Fazendo que o Batman chegue ao seu limite psicológico, igual ao fim de Piada Mortal, mas como essa HQ é melhor escrita do aquela-lá, não tem um final ruim. Finalmente consegue pegar o Coringa e o final apesar de previsível, surpreende por sua construção. Morde o pescoço do Coringa e toma seu sangue...
ISSO é uma verdadeira cena clássica |
Ao final de tudo, pede que Alfred enfie uma estaca no seu peito, terminando trágicamente o segundo arco da história.
E aí na terceira parte (Bruma Escarlate), que é dividida em dois volumes começa tão mal, mas tão mal que nem vale a pena terminar de ler, sinceramente. Em termos: Alfred se vê desesperado com o aumento da malandragem em Gotham e decide reviver o Batman, caindo no problema do Batcentrismo que defini mais cedo. Sinceramente? Monch e Jones parecem jogarem tudo de diferente construíram nas outras duas partes. Um pouco dessa decadência já começa em Tempestade de Sangue e se perde totalmente depois.

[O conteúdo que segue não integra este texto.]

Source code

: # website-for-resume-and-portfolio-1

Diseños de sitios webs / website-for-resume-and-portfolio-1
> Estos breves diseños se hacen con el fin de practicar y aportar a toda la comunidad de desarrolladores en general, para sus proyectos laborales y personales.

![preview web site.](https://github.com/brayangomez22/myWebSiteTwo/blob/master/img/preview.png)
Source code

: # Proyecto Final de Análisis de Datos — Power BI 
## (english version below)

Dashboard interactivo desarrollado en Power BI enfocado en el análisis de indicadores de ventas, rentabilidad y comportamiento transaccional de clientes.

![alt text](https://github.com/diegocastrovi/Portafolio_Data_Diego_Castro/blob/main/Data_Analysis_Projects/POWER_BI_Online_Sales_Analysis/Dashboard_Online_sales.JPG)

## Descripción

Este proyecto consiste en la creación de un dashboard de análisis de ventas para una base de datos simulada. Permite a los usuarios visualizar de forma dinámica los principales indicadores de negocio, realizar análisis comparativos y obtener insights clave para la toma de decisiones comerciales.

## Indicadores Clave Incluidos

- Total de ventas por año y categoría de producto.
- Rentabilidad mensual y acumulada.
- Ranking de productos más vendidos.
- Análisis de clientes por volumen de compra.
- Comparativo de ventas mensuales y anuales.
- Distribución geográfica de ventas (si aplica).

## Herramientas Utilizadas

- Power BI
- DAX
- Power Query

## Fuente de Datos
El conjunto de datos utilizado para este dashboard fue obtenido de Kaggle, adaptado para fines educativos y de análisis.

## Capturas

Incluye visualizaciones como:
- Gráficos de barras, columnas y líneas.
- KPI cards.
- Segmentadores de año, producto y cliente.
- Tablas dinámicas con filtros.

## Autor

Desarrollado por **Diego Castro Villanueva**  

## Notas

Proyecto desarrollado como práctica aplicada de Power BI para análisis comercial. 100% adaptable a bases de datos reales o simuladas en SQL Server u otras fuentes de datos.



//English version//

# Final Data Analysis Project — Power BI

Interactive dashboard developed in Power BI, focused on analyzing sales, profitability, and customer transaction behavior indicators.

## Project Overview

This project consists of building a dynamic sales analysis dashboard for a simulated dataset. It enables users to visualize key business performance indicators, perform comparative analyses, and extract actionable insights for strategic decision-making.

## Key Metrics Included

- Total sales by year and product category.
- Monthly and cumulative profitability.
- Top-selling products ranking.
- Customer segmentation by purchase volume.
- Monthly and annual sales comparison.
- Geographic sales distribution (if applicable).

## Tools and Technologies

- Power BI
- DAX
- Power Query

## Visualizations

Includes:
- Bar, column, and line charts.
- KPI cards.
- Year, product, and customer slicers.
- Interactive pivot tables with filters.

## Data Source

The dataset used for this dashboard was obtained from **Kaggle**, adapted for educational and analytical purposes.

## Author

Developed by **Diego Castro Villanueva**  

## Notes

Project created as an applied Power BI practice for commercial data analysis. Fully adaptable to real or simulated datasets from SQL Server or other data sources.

Então vou sumariamente ignorar a terceira parte.
De qualquer maneira, vamos falar de seus valores: Retirar o personagem principal do seu próprio passado e localidade não é fácil, aliás deslocar o mesmo personagem de todo o contexto que justifica a sua existência, Doug Monch consegue trazer um imenso desconforto para o Batman, ao ponto dele está totalmente deslocado em sua própria HQ que leva seu nome. AINDA ASSIM consegue extrair a nata de sua personalidade e uns dos debates presente se ele deveria ser mais carinhoso ou não com os capangas do Pinguim.
Não carece essa HQ, em seu pontos altos, de personalidade. A estética gótica é muito bem acertada na medida, mesmo que o Kelley Jones não seja uns dos melhores, entrega um projeto nos limites de sua técnicas, sólido.
O projeto se perde, tanto na estética, tanto no enredo quando abandona a si mesmo em suas pretensões inicias. No final de tudo, Batman deixa o Doug Monch deslocado.
Vale a pena ler? Acredito que sim.
E passem bem longe de Bruma Escarlate.